Data provided »
####################

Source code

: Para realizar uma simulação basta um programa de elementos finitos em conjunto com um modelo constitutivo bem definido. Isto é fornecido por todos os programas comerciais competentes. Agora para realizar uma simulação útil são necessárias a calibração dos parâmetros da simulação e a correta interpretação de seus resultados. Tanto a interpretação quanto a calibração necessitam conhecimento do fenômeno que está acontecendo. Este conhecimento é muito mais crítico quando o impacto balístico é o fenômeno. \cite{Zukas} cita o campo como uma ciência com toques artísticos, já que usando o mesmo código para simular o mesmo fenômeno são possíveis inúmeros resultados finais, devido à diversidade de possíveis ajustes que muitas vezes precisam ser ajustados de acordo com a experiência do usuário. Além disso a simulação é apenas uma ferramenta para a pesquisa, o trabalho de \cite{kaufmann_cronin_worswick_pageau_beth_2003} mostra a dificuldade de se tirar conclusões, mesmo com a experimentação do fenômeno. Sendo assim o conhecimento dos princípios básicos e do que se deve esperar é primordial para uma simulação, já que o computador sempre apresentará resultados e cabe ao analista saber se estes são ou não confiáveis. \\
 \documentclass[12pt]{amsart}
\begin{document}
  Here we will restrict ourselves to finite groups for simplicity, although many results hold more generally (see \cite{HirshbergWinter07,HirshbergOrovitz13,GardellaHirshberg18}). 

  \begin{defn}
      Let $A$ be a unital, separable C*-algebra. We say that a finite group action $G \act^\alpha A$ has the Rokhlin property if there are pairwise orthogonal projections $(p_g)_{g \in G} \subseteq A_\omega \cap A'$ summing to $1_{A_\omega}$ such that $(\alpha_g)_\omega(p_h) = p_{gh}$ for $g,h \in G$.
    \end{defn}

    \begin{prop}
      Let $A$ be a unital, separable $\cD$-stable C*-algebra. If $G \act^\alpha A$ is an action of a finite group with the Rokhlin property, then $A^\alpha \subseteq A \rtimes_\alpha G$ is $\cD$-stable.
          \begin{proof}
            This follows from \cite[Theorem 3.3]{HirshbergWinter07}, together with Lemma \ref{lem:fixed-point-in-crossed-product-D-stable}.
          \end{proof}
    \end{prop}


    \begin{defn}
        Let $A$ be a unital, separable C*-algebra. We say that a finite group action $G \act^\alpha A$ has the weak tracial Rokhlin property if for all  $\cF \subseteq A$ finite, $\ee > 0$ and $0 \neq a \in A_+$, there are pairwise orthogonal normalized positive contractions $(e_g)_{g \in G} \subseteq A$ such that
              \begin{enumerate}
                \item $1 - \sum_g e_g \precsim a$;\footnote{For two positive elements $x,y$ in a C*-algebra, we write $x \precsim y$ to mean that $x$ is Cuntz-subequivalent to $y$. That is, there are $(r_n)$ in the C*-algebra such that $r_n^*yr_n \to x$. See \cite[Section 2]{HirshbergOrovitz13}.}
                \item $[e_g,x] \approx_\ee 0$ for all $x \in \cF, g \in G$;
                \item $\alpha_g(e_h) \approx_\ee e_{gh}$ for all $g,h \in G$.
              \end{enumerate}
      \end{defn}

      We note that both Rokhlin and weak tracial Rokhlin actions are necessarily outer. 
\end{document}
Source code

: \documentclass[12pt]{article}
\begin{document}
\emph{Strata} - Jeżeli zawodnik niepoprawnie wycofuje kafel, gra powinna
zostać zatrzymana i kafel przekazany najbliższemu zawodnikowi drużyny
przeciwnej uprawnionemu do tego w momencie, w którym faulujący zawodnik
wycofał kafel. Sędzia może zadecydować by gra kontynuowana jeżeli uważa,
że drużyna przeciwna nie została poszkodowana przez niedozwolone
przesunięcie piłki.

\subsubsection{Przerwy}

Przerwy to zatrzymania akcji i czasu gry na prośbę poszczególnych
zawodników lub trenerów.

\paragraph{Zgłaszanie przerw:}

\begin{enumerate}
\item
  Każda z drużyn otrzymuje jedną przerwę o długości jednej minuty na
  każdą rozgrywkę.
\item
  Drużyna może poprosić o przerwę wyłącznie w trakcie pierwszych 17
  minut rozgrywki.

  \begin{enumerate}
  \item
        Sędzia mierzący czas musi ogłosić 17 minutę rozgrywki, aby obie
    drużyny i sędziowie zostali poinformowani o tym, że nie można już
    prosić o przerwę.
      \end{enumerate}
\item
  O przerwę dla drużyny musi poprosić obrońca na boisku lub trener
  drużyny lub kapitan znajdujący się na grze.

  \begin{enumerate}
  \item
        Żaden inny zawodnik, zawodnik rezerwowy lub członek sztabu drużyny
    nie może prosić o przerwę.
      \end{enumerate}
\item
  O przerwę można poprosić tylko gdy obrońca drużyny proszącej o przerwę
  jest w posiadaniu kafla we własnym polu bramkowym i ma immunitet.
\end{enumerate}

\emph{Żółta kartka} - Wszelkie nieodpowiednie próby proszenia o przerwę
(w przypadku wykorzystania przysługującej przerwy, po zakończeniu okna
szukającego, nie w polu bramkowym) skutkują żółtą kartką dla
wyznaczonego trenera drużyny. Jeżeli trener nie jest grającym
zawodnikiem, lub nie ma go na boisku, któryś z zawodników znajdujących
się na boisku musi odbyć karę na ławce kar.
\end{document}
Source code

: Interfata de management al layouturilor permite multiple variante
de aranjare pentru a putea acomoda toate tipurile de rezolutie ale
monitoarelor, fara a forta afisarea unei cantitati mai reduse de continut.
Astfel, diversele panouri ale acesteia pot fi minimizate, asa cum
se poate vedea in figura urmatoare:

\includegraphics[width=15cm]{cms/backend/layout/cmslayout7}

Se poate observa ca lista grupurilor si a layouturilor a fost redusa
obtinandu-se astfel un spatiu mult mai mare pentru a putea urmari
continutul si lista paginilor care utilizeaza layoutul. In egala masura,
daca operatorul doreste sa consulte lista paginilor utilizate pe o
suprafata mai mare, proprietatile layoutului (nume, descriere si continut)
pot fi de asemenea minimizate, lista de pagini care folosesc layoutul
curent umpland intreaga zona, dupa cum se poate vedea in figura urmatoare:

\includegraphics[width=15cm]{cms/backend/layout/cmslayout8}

####################

Required work » Output the entire listing exactly as it appears above.

Solved exercise »
Source code

: Para realizar uma simulação basta um programa de elementos finitos em conjunto com um modelo constitutivo bem definido. Isto é fornecido por todos os programas comerciais competentes. Agora para realizar uma simulação útil são necessárias a calibração dos parâmetros da simulação e a correta interpretação de seus resultados. Tanto a interpretação quanto a calibração necessitam conhecimento do fenômeno que está acontecendo. Este conhecimento é muito mais crítico quando o impacto balístico é o fenômeno. \cite{Zukas} cita o campo como uma ciência com toques artísticos, já que usando o mesmo código para simular o mesmo fenômeno são possíveis inúmeros resultados finais, devido à diversidade de possíveis ajustes que muitas vezes precisam ser ajustados de acordo com a experiência do usuário. Além disso a simulação é apenas uma ferramenta para a pesquisa, o trabalho de \cite{kaufmann_cronin_worswick_pageau_beth_2003} mostra a dificuldade de se tirar conclusões, mesmo com a experimentação do fenômeno. Sendo assim o conhecimento dos princípios básicos e do que se deve esperar é primordial para uma simulação, já que o computador sempre apresentará resultados e cabe ao analista saber se estes são ou não confiáveis. \\
 \documentclass[12pt]{amsart}
\begin{document}
  Here we will restrict ourselves to finite groups for simplicity, although many results hold more generally (see \cite{HirshbergWinter07,HirshbergOrovitz13,GardellaHirshberg18}). 

  \begin{defn}
      Let $A$ be a unital, separable C*-algebra. We say that a finite group action $G \act^\alpha A$ has the Rokhlin property if there are pairwise orthogonal projections $(p_g)_{g \in G} \subseteq A_\omega \cap A'$ summing to $1_{A_\omega}$ such that $(\alpha_g)_\omega(p_h) = p_{gh}$ for $g,h \in G$.
    \end{defn}

    \begin{prop}
      Let $A$ be a unital, separable $\cD$-stable C*-algebra. If $G \act^\alpha A$ is an action of a finite group with the Rokhlin property, then $A^\alpha \subseteq A \rtimes_\alpha G$ is $\cD$-stable.
          \begin{proof}
            This follows from \cite[Theorem 3.3]{HirshbergWinter07}, together with Lemma \ref{lem:fixed-point-in-crossed-product-D-stable}.
          \end{proof}
    \end{prop}


    \begin{defn}
        Let $A$ be a unital, separable C*-algebra. We say that a finite group action $G \act^\alpha A$ has the weak tracial Rokhlin property if for all  $\cF \subseteq A$ finite, $\ee > 0$ and $0 \neq a \in A_+$, there are pairwise orthogonal normalized positive contractions $(e_g)_{g \in G} \subseteq A$ such that
              \begin{enumerate}
                \item $1 - \sum_g e_g \precsim a$;\footnote{For two positive elements $x,y$ in a C*-algebra, we write $x \precsim y$ to mean that $x$ is Cuntz-subequivalent to $y$. That is, there are $(r_n)$ in the C*-algebra such that $r_n^*yr_n \to x$. See \cite[Section 2]{HirshbergOrovitz13}.}
                \item $[e_g,x] \approx_\ee 0$ for all $x \in \cF, g \in G$;
                \item $\alpha_g(e_h) \approx_\ee e_{gh}$ for all $g,h \in G$.
              \end{enumerate}
      \end{defn}

      We note that both Rokhlin and weak tracial Rokhlin actions are necessarily outer. 
\end{document}
Source code

: \documentclass[12pt]{article}
\begin{document}
\emph{Strata} - Jeżeli zawodnik niepoprawnie wycofuje kafel, gra powinna
zostać zatrzymana i kafel przekazany najbliższemu zawodnikowi drużyny
przeciwnej uprawnionemu do tego w momencie, w którym faulujący zawodnik
wycofał kafel. Sędzia może zadecydować by gra kontynuowana jeżeli uważa,
że drużyna przeciwna nie została poszkodowana przez niedozwolone
przesunięcie piłki.

\subsubsection{Przerwy}

Przerwy to zatrzymania akcji i czasu gry na prośbę poszczególnych
zawodników lub trenerów.

\paragraph{Zgłaszanie przerw:}

\begin{enumerate}
\item
  Każda z drużyn otrzymuje jedną przerwę o długości jednej minuty na
  każdą rozgrywkę.
\item
  Drużyna może poprosić o przerwę wyłącznie w trakcie pierwszych 17
  minut rozgrywki.

  \begin{enumerate}
  \item
        Sędzia mierzący czas musi ogłosić 17 minutę rozgrywki, aby obie
    drużyny i sędziowie zostali poinformowani o tym, że nie można już
    prosić o przerwę.
      \end{enumerate}
\item
  O przerwę dla drużyny musi poprosić obrońca na boisku lub trener
  drużyny lub kapitan znajdujący się na grze.

  \begin{enumerate}
  \item
        Żaden inny zawodnik, zawodnik rezerwowy lub członek sztabu drużyny
    nie może prosić o przerwę.
      \end{enumerate}
\item
  O przerwę można poprosić tylko gdy obrońca drużyny proszącej o przerwę
  jest w posiadaniu kafla we własnym polu bramkowym i ma immunitet.
\end{enumerate}

\emph{Żółta kartka} - Wszelkie nieodpowiednie próby proszenia o przerwę
(w przypadku wykorzystania przysługującej przerwy, po zakończeniu okna
szukającego, nie w polu bramkowym) skutkują żółtą kartką dla
wyznaczonego trenera drużyny. Jeżeli trener nie jest grającym
zawodnikiem, lub nie ma go na boisku, któryś z zawodników znajdujących
się na boisku musi odbyć karę na ławce kar.
\end{document}
Source code

: Interfata de management al layouturilor permite multiple variante
de aranjare pentru a putea acomoda toate tipurile de rezolutie ale
monitoarelor, fara a forta afisarea unei cantitati mai reduse de continut.
Astfel, diversele panouri ale acesteia pot fi minimizate, asa cum
se poate vedea in figura urmatoare:

\includegraphics[width=15cm]{cms/backend/layout/cmslayout7}

Se poate observa ca lista grupurilor si a layouturilor a fost redusa
obtinandu-se astfel un spatiu mult mai mare pentru a putea urmari
continutul si lista paginilor care utilizeaza layoutul. In egala masura,
daca operatorul doreste sa consulte lista paginilor utilizate pe o
suprafata mai mare, proprietatile layoutului (nume, descriere si continut)
pot fi de asemenea minimizate, lista de pagini care folosesc layoutul
curent umpland intreaga zona, dupa cum se poate vedea in figura urmatoare:

\includegraphics[width=15cm]{cms/backend/layout/cmslayout8}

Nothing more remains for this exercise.